[Excerpts from a dataset]

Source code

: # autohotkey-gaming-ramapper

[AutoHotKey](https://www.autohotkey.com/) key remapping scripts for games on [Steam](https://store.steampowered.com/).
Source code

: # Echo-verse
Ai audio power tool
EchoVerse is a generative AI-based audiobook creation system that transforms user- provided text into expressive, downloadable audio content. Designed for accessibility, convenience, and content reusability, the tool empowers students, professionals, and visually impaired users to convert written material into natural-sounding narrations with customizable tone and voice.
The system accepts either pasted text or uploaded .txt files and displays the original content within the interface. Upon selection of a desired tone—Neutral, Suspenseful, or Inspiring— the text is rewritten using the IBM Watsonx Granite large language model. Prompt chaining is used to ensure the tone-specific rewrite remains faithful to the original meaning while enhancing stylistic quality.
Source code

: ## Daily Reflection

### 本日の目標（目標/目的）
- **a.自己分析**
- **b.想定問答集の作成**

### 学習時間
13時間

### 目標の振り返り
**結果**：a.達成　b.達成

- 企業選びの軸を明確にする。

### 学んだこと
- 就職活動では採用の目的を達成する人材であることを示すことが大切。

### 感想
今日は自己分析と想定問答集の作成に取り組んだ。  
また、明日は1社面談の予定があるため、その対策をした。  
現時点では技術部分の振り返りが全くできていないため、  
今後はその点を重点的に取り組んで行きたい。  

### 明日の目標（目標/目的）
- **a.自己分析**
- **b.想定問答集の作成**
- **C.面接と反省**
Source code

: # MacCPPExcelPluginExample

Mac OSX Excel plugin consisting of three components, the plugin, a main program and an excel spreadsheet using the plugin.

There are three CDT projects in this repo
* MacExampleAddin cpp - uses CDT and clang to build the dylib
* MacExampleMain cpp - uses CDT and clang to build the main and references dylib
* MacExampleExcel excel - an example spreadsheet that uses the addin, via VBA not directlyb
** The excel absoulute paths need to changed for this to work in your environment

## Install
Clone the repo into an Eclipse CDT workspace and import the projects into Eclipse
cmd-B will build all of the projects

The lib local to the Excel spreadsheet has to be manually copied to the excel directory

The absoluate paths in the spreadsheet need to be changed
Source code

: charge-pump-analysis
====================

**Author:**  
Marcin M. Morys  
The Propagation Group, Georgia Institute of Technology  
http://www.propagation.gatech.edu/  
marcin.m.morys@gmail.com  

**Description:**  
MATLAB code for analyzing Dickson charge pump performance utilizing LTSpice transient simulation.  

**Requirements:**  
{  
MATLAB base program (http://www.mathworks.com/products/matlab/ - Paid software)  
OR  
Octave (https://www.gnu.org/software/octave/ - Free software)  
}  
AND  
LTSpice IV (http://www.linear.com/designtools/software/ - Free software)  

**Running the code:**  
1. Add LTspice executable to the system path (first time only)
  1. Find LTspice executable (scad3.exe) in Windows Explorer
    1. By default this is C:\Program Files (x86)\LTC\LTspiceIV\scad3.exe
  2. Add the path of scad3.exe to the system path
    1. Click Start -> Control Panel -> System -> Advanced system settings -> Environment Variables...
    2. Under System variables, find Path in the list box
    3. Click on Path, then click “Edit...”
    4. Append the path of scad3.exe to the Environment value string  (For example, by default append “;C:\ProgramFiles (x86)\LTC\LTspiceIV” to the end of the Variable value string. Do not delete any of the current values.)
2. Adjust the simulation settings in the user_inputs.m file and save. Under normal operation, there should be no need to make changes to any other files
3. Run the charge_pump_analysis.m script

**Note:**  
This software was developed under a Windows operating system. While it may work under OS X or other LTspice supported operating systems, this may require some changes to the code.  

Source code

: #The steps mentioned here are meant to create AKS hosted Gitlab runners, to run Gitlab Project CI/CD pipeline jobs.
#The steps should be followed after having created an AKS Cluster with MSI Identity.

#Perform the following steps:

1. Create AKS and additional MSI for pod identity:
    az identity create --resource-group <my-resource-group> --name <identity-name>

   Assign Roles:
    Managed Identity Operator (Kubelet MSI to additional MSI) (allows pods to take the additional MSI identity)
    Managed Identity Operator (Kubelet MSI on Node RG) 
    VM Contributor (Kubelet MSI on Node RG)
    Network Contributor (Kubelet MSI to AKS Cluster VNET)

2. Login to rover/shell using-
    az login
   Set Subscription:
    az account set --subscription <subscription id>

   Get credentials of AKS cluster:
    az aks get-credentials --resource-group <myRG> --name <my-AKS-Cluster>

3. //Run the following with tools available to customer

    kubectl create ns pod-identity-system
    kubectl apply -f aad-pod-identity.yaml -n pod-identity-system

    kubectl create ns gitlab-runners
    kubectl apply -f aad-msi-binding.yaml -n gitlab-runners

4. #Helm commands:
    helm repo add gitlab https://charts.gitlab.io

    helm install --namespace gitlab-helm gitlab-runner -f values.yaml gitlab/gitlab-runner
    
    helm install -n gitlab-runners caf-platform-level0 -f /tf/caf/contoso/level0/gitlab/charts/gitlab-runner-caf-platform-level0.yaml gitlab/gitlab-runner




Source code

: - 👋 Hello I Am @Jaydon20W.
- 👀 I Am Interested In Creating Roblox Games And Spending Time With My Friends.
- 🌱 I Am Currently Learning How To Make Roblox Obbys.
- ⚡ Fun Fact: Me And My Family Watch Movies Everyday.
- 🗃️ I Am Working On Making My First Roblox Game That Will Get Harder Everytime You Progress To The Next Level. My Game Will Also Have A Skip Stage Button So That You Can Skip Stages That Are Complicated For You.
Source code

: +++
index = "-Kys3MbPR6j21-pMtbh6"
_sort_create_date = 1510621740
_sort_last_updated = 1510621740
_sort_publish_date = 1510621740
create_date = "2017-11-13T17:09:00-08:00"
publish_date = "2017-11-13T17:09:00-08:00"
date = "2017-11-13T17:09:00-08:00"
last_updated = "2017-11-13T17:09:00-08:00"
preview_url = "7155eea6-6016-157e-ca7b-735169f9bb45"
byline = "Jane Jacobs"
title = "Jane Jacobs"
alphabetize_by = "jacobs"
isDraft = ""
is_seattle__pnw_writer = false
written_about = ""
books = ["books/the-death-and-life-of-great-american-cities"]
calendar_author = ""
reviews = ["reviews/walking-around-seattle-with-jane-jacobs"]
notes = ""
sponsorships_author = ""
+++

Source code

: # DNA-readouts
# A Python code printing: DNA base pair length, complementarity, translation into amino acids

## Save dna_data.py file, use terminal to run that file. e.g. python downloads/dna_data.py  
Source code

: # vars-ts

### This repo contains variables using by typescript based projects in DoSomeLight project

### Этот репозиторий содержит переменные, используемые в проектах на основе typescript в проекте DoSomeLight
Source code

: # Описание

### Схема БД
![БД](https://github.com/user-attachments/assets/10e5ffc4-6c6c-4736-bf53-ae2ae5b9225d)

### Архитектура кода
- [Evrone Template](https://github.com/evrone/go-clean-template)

About this exercise: Beginning with the line above that contains "Marcin M. Morys", copy each line exactly up to and including the line that contains "1. By default", and go no further.

Written solution:
Marcin M. Morys  
The Propagation Group, Georgia Institute of Technology  
http://www.propagation.gatech.edu/  
marcin.m.morys@gmail.com  

**Description:**  
MATLAB code for analyzing Dickson charge pump performance utilizing LTSpice transient simulation.  

**Requirements:**  
{  
MATLAB base program (http://www.mathworks.com/products/matlab/ - Paid software)  
OR  
Octave (https://www.gnu.org/software/octave/ - Free software)  
}  
AND  
LTSpice IV (http://www.linear.com/designtools/software/ - Free software)  

**Running the code:**  
1. Add LTspice executable to the system path (first time only)
  1. Find LTspice executable (scad3.exe) in Windows Explorer
    1. By default this is C:\Program Files (x86)\LTC\LTspiceIV\scad3.exe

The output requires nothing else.